I'd like to share with you some storage features that also exist in Caché but are almost
unknown and mostly not used. They are of course available in IRIS and gain importance
with large and distributed storage architectures.

When you define a persistent class in your EDI or a table using DDL then you would typically
select a meaningful name that relates to the content of your table in your context.
You know that data and indices are stored in Globals but you don't have to care for it.
The definition is done by the compiler based on the name of the class or the table.
Except for class names longer than 29 characters you can predict Standard Global Names
quite easily as described in the documentation.

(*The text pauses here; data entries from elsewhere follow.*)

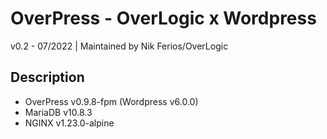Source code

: # OverPress - OverLogic x Wordpress
v0.2 - 07/2022 | Maintained by Nik Ferios/OverLogic

## Description
- OverPress v0.9.8-fpm (Wordpress v6.0.0)
- MariaDB v10.8.3
- NGINX v1.23.0-alpine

Class dc.MyCompany.EmployeeRegister Extends %Persistent Storage Default <DataLocation>^dc.MyCompany.EmployeeRegisterD</DataLocation> <IdLocation>^dc.MyCompany.EmployeeRegisterD</IdLocation> <IndexLocation>^dc.MyCompany.EmployeeRegisterI</IndexLocation> <StreamLocation>^dc.MyCompany.EmployeeRegisterS</StreamLocation>

This is quite comfortable and allows you to concentrate on the logic around your solution.
It has almost no impact to performance as the excellent storage methods inside the
databases use high efficient compression algorithms.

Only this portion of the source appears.